Schlegel, August Wilhelm von
Filosofo, critico e letterato (Hannover 1767 - Bonn 1845), promotore ed esponente del Romanticismo tedesco, contribuì in modo decisivo a una nuova lettura e conoscenza di D. in Germania. Tradusse e commentò ampiamente larghe parti della Commedia (specie nelle " Horen " di Schiller; v. inoltre Sämtliche deutsche Werke, a c. di E. Bocking, III, Lipsia 1846-1847), e fin dal 1791 pubblicò un importante studio Ueber die göttliche Komödie; in polemica contro i giudizi correnti sull'opera di D., S. non contesta che la figura e la poesia di D. possano apparire estranee al gusto dell'epoca, tanto più che ciò accade ai suoi stessi connazionali, ormai lontani da quel tempo così denso di sviluppi e di promesse nel quale D. ha vissuto.

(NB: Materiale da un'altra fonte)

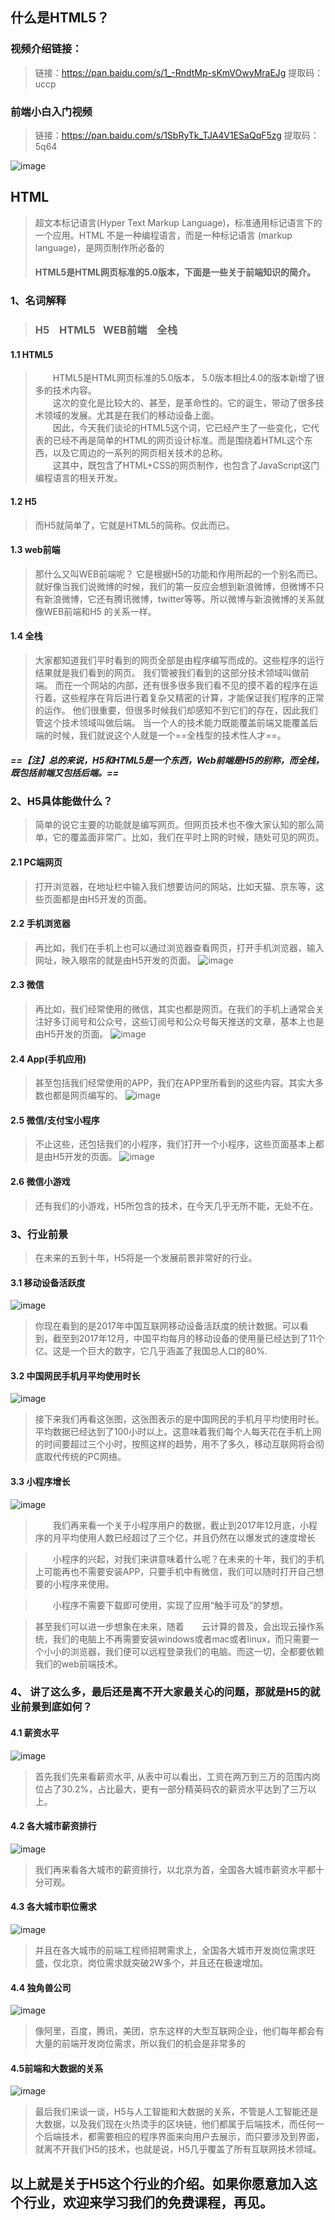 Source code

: ## 什么是HTML5？
### 视频介绍链接：
>链接：https://pan.baidu.com/s/1_-RndtMp-sKmVOwyMraEJg    提取码：uccp 

### 前端小白入门视频
> 链接：https://pan.baidu.com/s/1SbRyTk_TJA4V1ESaQqF5zg 
提取码：5q64 

![image](http://m.qpic.cn/psb?/V13wE8sQ0FBtUy/0IrX3l4Ub59pz0Y9YTjMW9jJSClJoXTufnDC3XEIsCg!/b/dLgAAAAAAAAA&bo=9AH3AAAAAAARBzI!&rf=viewer_4)
## HTML
> 超文本标记语言(Hyper Text Markup Language)，标准通用标记语言下的一个应用。HTML 不是一种编程语言，而是一种标记语言 (markup language)，是网页制作所必备的
>####  HTML5是HTML网页标准的5.0版本，下面是一些关于前端知识的简介。

### 1、名词解释
> ### H5 &ensp;  HTML5&ensp;   WEB前端  &ensp; 全栈

#### 1.1 HTML5
> &ensp;&ensp;&ensp;&ensp;HTML5是HTML网页标准的5.0版本，
5.0版本相比4.0的版本新增了很多的技术内容。<br/>
&ensp;&ensp;&ensp;&ensp;这次的变化是比较大的、甚至，是革命性的。它的诞生，带动了很多技术领域的发展。尤其是在我们的移动设备上面。<br/>
&ensp;&ensp;&ensp;&ensp;因此，今天我们谈论的HTML5这个词，它已经产生了一些变化，它代表的已经不再是简单的HTML的网页设计标准。而是围绕着HTML这个东西，以及它周边的一系列的网页相关技术的总称。<br/> &ensp;&ensp;&ensp;&ensp;这其中，既包含了HTML+CSS的网页制作，也包含了JavaScript这门编程语言的相关开发。

#### 1.2 H5
> 而H5就简单了，它就是HTML5的简称。仅此而已。

#### 1.3 web前端
> 那什么又叫WEB前端呢？ 它是根据H5的功能和作用所起的一个别名而已。就好像当我们说微博的时候，我们的第一反应会想到新浪微博，但微博不只有新浪微博，它还有腾讯微博，twitter等等。所以微博与新浪微博的关系就像WEB前端和H5 的关系一样。

#### 1.4 全栈
> 大家都知道我们平时看到的网页全部是由程序编写而成的。这些程序的运行结果就是我们看到的网页。
我们管被我们看到的这部分技术领域叫做前端。
而在一个网站的内部，还有很多很多我们看不见的摸不着的程序在运行着。这些程序在背后进行着复杂又精密的计算，才能保证我们程序的正常的运作。
他们很重要，但很多时候我们却感知不到它们的存在，因此我们管这个技术领域叫做后端。
当一个人的技术能力既能覆盖前端又能覆盖后端的时候，我们就说这个人就是一个==全栈型的技术性人才==。

##### ==【注】总的来说，H5和HTML5是一个东西，Web前端是H5的别称，而全栈，既包括前端又包括后端。==

### 2、H5具体能做什么？
> 简单的说它主要的功能就是编写网页。但网页技术也不像大家认知的那么简单，它的覆盖面非常广。比如，我们在平时上网的时候，随处可见的网页。

#### 2.1 PC端网页
> 打开浏览器，在地址栏中输入我们想要访问的网站，比如天猫、京东等，这些页面都是由H5开发的页面。

#### 2.2 手机浏览器
> 再比如，我们在手机上也可以通过浏览器查看网页，打开手机浏览器，输入网址，映入眼帘的就是由H5开发的页面。
![image](http://m.qpic.cn/psb?/V13wE8sQ0FBtUy/2xP8EZ5oDZ6qn8.pKZSR6L.B2K5M9Mm4ymG2kQ6PRqA!/b/dD4BAAAAAAAA&bo=zgWmAwAAAAADB0w!&rf=viewer_4)

#### 2.3 微信
> 再比如，我们经常使用的微信，其实也都是网页。在我们的手机上通常会关注好多订阅号和公众号，这些订阅号和公众号每天推送的文章，基本上也是由H5开发的页面。
![image](http://m.qpic.cn/psb?/V13wE8sQ0FBtUy/P7H6RAQGSHtGo9AEqIN0q9tir2V.s0h5BDeQjnOumMQ!/b/dL4AAAAAAAAA&bo=LgaqAwAAAAADV*M!&rf=viewer_4)

#### 2.4 App(手机应用)
> 甚至包括我们经常使用的APP，我们在APP里所看到的这些内容。其实大多数也都是网页编写的。
![image](http://m.qpic.cn/psb?/V13wE8sQ0FBtUy/37dT0A5WXEwL5j8SsldmrQjjTUS6M9*XyWC4anHYWqw!/b/dDUBAAAAAAAA&bo=7AWkAwAAAAADZww!&rf=viewer_4)

#### 2.5 微信/支付宝小程序
> 不止这些，还包括我们的小程序，我们打开一个小程序，这些页面基本上都是由H5开发的页面。
![image](http://m.qpic.cn/psb?/V13wE8sQ0FBtUy/21oKFd1TLk0196TSz*Kruf8IkSBUtCh2NVLG*vr2*vo!/b/dEgBAAAAAAAA&bo=IAbSAwAAAAADB9U!&rf=viewer_4)
#### 2.6 微信小游戏
> 还有我们的小游戏，H5所包含的技术，在今天几乎无所不能，无处不在。

### 3、行业前景
> 在未来的五到十年，H5将是一个发展前景非常好的行业。

#### 3.1 移动设备活跃度
![image](http://m.qpic.cn/psb?/V13wE8sQ0FBtUy/Zi9kbf4UkJaf4SIpMlb02ZDDzkmutqHeexxB23TLQsQ!/b/dL8AAAAAAAAA&bo=0APSAQAAAAADByI!&rf=viewer_4)
> 你现在看到的是2017年中国互联网移动设备活跃度的统计数据。可以看到，截至到2017年12月，中国平均每月的移动设备的使用量已经达到了11个亿。这是一个巨大的数字，它几乎涵盖了我国总人口的80%. 

#### 3.2 中国网民手机月平均使用时长
![image](http://m.qpic.cn/psb?/V13wE8sQ0FBtUy/t.*E1j7bIK8nTMhkyO6HcqOBFfZcNF7sJzF5mkAo*eg!/b/dFMBAAAAAAAA&bo=xAPKAQAAAAADFz4!&rf=viewer_4)
> 接下来我们再看这张图，这张图表示的是中国网民的手机月平均使用时长。平均数据已经达到了100小时以上。这意味着我们每个人每天花在手机上网的时间要超过三个小时，按照这样的趋势，用不了多久，移动互联网将会彻底取代传统的PC网络。

#### 3.3 小程序增长
![image](http://m.qpic.cn/psb?/V13wE8sQ0FBtUy/4Yh.1Jka76YK6Fes56bRlcE65h4A1zVN*lrvLKOr*R0!/b/dL4AAAAAAAAA&bo=wgPGAQAAAAADFzQ!&rf=viewer_4)
> &ensp;&ensp;&ensp;&ensp;我们再来看一个关于小程序用户的数据，截止到2017年12月底，小程序的月平均使用人数已经超过了三个亿，并且仍然在以爆发式的速度增长
> <br/> 

> &ensp;&ensp;&ensp;&ensp;小程序的兴起，对我们来讲意味着什么呢？在未来的十年，我们的手机上可能再也不需要安装APP，只要手机中有微信，我们可以随时打开自己想要的小程序来使用。

> &ensp;&ensp;&ensp;&ensp;小程序不需要下载即可使用，实现了应用“触手可及”的梦想。

> 甚至我们可以进一步想象在未来，随着&ensp;&ensp;&ensp;&ensp;云计算的普及，会出现云操作系统，我们的电脑上不再需要安装windows或者mac或者linux，而只需要一个小小的浏览器，我们便可以远程登录我们的电脑。而这一切，全都要依赖我们的web前端技术。

### 4、 讲了这么多，最后还是离不开大家最关心的问题，那就是H5的就业前景到底如何？

#### 4.1 薪资水平
![image](http://m.qpic.cn/psb?/V13wE8sQ0FBtUy/tEnVhMu8NpXAZ1t08Eu9veCctcLwbU7Z9PtblHJM7Y4!/b/dIQAAAAAAAAA&bo=YAacAgAAAAADJ*o!&rf=viewer_4)
> 首先我们先来看薪资水平, 从表中可以看出，工资在两万到三万的范围内岗位占了30.2%，占比最大，更有一部分精英码农的薪资水平达到了三万以上。

#### 4.2 各大城市薪资排行
![image](http://m.qpic.cn/psb?/V13wE8sQ0FBtUy/3Njp7ECjxlxLbg.lzfBPEIROySjrCUjo10p.73T0pUs!/b/dDQBAAAAAAAA&bo=MgbKAgAAAAADJ*4!&rf=viewer_4)
> 我们再来看各大城市的薪资排行，以北京为首，全国各大城市薪资水平都十分可观。


#### 4.3 各大城市职位需求
![image](http://m.qpic.cn/psb?/V13wE8sQ0FBtUy/3KTXulVA96kUlMoID.6vjNKiuXJMFtp26gv8Fwyy4wM!/b/dMUAAAAAAAAA&bo=9gW.AgAAAAADJ00!&rf=viewer_4)
> 并且在各大城市的前端工程师招聘需求上，全国各大城市开发岗位需求旺盛，仅北京，岗位需求就突破2W多个，并且还在极速增加。

#### 4.4 独角兽公司
![image](http://m.qpic.cn/psb?/V13wE8sQ0FBtUy/xRazYDFulMk*Fdct3oNfce8wdxcpwwplfG2Syvkxceg!/b/dL8AAAAAAAAA&bo=VgboAQAAAAADJ7s!&rf=viewer_4)
> 像阿里，百度，腾讯，美团，京东这样的大型互联网企业，他们每年都会有大量的前端开发岗位需求，所以我们的机会是非常多的

#### 4.5前端和大数据的关系
![image](http://m.qpic.cn/psb?/V13wE8sQ0FBtUy/3eev2ivG2c8Hx50YyGehFbFwHTN2G7bdjx*GiOYKNMU!/b/dMAAAAAAAAAA&bo=rAW0AgAAAAADJx0!&rf=viewer_4)
> 最后我们来谈一谈，H5与人工智能和大数据的关系，不管是人工智能还是大数据，以及我们现在火热烫手的区块链，他们都属于后端技术，而任何一个后端技术，都需要相应的程序界面来向用户去展示，而只要涉及到界面，就离不开我们H5的技术，也就是说，H5几乎覆盖了所有互联网技术领域。

## 以上就是关于H5这个行业的介绍。如果你愿意加入这个行业，欢迎来学习我们的免费课程，再见。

Ma la poesia di D. non va considerata soltanto dal punto di vista del " diletto ", bensì va riportata alla personalità viva del poeta, immerso nelle lotte e nelle passioni del suo tempo; perciò, secondo lo S., il miglior commento a D. sarebbe una buona biografia. In base a questa convinzione egli riporta ampi estratti della Vita Nuova, accentuando la continuità anche tematica tra quest'opera e la Commedia. Quanto al carattere allegorico della Commedia, secondo lo S. non va né esagerato né dimenticato; in ogni caso in D. non c'è quel penoso distacco e quella persistente estrinsecità tra concetto e figura sensibile che è il difetto della poesia allegorica, perché le sue creature hanno vita, realtà individuale, indipendentemente dal significato nascosto che devono esprimere.
Nelle lezioni berlinesi del 1802-1803 (Geschichte der romantischen Literatur), lo S. tenta una valutazione globale dell'opera di D., soffermandosi pure sui relativi giudizi del Gravina, di Bouterwek e di Schelling. Anzitutto egli rivendica l'importanza delle altre opere di D., troppo spesso e ingiustamente dimenticate per via della grande celebrità della Commedia, mentre per esempio proprio la Vita Nuova permette di comprendere la natura particolare della contemplazione dantesca, assai superiore anche a quella del Petrarca, e piuttosto affine a quella di certi pittori di soggetti sacri dell'epoca; in D. infatti c'è come una visione diretta di quelle regioni spirituali dell'esistenza in cui, per dirla con Böhme, si realizza la nascita più intima dell'anima, e il suo sguardo penetra direttamente nel mondo celeste che descrive poi con fedeltà e ingenuità quasi infantile.
Perciò, secondo lo S., è completamente errata la tendenza corrente a valorizzare o apprezzare soltanto alcuni passi o episodi particolarmente belli, soprattutto dell'Inferno, mentre occorre comprendere la Commedia nel suo carattere globale di " rappresentazione allegorica cristiana dell'universo "; in tal modo si può cogliere meglio la posizione di D. come " primo grande artista romantico ", ossia come iniziatore di una poesia d'ispirazione teologica destinata a concludersi con Calderòn, che sta a D. come l'autore dell'Apocalisse sta a un profeta dell'Antico Testamento. Anche la struttura metrica e la simmetria delle tre cantiche non va affatto sottovalutata come " un gioco di gusto gotico ", ma è profondamente connessa con la natura stessa della spiritualità dantesca, e corrisponde al fatto che il numero è il simbolo del tempo, e il tempo, a sua volta, è l'evoluzione ideale dell'infinito, rispecchiato appunto nell'ordine della terzina e delle tre cantiche; in questo senso, secondo lo S., nessun poeta è mai riuscito a dare una rappresentazione diretta dell'infinito così poetica quale si trova nella Commedia, dove la poesia e la filosofia, separate nel mondo antico, si compenetrano perfettamente come se l'anello dell'eternità racchiudesse l'opera poetica all'interno della quale il sacro triangolo risplende in una luce inaccessibile.
Bibl. - E. Sulger-Gebing, A.W.S. und D., in Germanische Abhandlungen H. Paul dargebracht, Strasburgo 1902, 99-134; V. Belohoubek, Die von A.W.S. übersetzten Bruchstücke aus der D.C. in ihrem Verhältnisse zur italienischen Vorlage, Troppau 1904-1906; L. Mazzucchetti, A.W.S. und D., in A.W.S. und die italienische Literatur, Zurigo 1917, 35 ss.; A. Farinelli, D. in Spagna, Francia, Inghilterra e Germania, Torino 1922; E. Auerbach, Die Entdeckung Dantes in der Romantik, in " Deutsche Viertel-jahrschrift " VII (1929) 682-692 (ora in Gesammelte Aufsätze zur romanischen Philologie, Berna 1967, 176-183); W.P. Friedrich, Dante's Fame Abroad 1350-1850, Roma 1950, 375-384.